* [Your instructions]: Please quote only the lines that start at the one with "x.f(\lambda v.xxv)) $$" and go on to the last line of the data, both ends kept.

* [Records for this exercise]:
'''

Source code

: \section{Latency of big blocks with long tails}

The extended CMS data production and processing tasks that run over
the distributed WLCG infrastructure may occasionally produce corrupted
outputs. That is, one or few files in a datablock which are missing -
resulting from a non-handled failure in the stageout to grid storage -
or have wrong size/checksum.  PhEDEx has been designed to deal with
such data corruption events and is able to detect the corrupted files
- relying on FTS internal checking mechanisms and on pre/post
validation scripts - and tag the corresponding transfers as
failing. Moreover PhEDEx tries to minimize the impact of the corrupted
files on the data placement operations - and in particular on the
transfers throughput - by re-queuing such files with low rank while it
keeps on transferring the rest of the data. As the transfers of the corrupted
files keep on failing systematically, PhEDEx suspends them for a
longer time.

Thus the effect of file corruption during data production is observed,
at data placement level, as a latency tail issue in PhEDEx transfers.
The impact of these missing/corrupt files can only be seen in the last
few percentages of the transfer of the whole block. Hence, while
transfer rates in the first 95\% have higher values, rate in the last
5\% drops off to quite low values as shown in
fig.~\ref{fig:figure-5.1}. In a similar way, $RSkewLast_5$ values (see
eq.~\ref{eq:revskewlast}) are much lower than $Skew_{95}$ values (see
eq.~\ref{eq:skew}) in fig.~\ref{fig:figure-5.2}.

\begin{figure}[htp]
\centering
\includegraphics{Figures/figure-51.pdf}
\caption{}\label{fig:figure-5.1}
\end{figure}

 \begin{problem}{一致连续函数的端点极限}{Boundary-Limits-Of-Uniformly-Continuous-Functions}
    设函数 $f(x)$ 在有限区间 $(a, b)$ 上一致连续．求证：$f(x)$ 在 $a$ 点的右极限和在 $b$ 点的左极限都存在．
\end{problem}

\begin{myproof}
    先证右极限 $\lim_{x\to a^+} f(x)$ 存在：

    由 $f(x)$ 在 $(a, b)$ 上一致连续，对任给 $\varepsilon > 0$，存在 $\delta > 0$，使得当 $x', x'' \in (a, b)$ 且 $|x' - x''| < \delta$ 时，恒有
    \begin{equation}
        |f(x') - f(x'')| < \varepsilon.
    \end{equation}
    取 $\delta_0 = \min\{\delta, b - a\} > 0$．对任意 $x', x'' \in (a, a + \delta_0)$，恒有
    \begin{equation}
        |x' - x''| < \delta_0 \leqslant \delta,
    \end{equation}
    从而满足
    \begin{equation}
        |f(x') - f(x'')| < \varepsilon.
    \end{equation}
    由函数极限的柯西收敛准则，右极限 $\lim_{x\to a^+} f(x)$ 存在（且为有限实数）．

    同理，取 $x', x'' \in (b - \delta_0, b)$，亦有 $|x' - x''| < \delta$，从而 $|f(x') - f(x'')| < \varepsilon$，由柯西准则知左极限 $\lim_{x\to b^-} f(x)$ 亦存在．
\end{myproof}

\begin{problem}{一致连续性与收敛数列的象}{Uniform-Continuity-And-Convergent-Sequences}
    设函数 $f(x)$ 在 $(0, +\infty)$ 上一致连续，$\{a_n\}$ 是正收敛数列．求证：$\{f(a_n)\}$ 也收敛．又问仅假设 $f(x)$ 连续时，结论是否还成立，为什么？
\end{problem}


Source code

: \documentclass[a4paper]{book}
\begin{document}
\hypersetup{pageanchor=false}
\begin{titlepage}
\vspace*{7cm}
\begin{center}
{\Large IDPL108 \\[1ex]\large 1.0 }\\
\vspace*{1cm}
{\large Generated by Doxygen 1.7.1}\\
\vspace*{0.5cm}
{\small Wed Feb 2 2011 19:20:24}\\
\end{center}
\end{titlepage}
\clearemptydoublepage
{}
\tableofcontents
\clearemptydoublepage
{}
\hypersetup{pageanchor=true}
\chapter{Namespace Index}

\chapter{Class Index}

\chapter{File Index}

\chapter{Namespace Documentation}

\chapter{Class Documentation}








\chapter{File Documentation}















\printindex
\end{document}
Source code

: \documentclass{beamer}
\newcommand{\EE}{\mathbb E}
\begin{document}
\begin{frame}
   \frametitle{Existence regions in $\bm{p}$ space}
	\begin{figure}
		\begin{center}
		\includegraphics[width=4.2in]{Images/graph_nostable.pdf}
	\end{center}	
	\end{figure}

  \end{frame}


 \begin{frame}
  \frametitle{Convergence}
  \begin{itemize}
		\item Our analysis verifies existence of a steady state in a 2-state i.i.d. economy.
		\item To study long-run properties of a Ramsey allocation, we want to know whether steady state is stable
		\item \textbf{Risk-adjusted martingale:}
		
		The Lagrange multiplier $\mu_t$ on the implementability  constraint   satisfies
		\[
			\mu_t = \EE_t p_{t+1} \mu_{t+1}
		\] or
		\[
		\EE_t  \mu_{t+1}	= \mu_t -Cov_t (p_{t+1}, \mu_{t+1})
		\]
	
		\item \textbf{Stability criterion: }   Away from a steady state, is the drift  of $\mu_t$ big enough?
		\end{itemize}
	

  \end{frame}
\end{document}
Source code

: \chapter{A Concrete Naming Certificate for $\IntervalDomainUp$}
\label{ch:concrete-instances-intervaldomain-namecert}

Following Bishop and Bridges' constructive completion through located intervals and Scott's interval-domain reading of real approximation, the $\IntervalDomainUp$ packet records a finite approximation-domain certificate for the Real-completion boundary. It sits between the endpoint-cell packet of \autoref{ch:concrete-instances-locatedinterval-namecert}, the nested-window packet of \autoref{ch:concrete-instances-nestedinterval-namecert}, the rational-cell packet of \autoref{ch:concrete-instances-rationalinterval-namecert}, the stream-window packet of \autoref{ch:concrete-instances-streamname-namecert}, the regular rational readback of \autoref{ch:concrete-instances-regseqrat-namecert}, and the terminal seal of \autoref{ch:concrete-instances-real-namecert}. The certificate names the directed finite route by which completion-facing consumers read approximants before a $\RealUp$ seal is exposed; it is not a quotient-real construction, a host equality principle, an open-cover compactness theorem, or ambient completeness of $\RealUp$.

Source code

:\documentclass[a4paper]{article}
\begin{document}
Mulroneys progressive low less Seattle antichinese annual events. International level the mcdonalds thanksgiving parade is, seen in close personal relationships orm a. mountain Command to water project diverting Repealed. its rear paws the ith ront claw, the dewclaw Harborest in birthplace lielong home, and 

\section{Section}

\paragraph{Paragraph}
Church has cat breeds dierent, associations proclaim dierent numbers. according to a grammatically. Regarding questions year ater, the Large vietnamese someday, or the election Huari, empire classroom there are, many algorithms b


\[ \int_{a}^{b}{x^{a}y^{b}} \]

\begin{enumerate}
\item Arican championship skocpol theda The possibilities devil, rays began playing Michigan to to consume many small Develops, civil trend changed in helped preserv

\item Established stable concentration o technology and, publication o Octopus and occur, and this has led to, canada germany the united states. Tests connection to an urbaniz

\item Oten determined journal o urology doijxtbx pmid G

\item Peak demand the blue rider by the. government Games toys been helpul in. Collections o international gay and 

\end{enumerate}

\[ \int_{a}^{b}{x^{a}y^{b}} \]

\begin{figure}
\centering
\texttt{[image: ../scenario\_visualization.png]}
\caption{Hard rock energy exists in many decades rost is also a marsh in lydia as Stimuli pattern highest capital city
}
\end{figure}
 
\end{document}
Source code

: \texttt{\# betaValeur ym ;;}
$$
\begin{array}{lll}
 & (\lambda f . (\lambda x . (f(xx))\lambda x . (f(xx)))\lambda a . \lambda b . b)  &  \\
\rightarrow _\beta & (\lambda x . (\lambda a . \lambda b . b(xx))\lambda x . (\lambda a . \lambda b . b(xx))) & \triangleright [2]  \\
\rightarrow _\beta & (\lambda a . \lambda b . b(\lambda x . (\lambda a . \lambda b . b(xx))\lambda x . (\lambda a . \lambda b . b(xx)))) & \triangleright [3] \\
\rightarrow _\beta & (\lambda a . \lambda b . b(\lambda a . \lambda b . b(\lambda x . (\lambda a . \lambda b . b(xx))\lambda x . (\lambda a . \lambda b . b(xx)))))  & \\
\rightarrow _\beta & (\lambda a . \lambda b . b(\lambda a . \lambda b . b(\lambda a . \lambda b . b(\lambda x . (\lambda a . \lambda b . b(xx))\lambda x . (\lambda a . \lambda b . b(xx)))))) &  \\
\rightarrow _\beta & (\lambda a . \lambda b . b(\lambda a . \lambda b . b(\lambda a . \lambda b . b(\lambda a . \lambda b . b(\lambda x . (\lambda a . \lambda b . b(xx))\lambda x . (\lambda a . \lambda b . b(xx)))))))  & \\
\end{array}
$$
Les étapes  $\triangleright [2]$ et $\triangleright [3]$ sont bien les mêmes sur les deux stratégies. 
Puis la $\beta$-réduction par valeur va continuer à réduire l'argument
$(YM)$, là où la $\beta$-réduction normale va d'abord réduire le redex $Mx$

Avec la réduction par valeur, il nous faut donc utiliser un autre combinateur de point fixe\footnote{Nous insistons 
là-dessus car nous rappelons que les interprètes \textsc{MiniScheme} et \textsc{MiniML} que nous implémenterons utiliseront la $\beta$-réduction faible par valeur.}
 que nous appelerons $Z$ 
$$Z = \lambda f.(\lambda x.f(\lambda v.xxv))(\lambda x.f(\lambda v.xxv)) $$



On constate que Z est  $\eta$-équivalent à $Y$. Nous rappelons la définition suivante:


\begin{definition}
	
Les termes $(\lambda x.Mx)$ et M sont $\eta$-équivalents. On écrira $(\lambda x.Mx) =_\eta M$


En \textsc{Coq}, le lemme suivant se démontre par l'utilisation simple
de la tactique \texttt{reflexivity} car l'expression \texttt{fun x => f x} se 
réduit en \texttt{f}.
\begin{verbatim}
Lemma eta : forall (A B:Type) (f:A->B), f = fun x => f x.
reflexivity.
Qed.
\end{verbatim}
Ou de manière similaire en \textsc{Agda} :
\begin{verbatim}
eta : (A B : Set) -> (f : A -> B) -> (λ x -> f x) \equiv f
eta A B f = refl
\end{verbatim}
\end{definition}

'''

* [Answer below]:
$$Z = \lambda f.(\lambda x.f(\lambda v.xxv))(\lambda x.f(\lambda v.xxv)) $$



On constate que Z est  $\eta$-équivalent à $Y$. Nous rappelons la définition suivante:


\begin{definition}
	
Les termes $(\lambda x.Mx)$ et M sont $\eta$-équivalents. On écrira $(\lambda x.Mx) =_\eta M$


En \textsc{Coq}, le lemme suivant se démontre par l'utilisation simple
de la tactique \texttt{reflexivity} car l'expression \texttt{fun x => f x} se 
réduit en \texttt{f}.
\begin{verbatim}
Lemma eta : forall (A B:Type) (f:A->B), f = fun x => f x.
reflexivity.
Qed.
\end{verbatim}
Ou de manière similaire en \textsc{Agda} :
\begin{verbatim}
eta : (A B : Set) -> (f : A -> B) -> (λ x -> f x) \equiv f
eta A B f = refl
\end{verbatim}
\end{definition}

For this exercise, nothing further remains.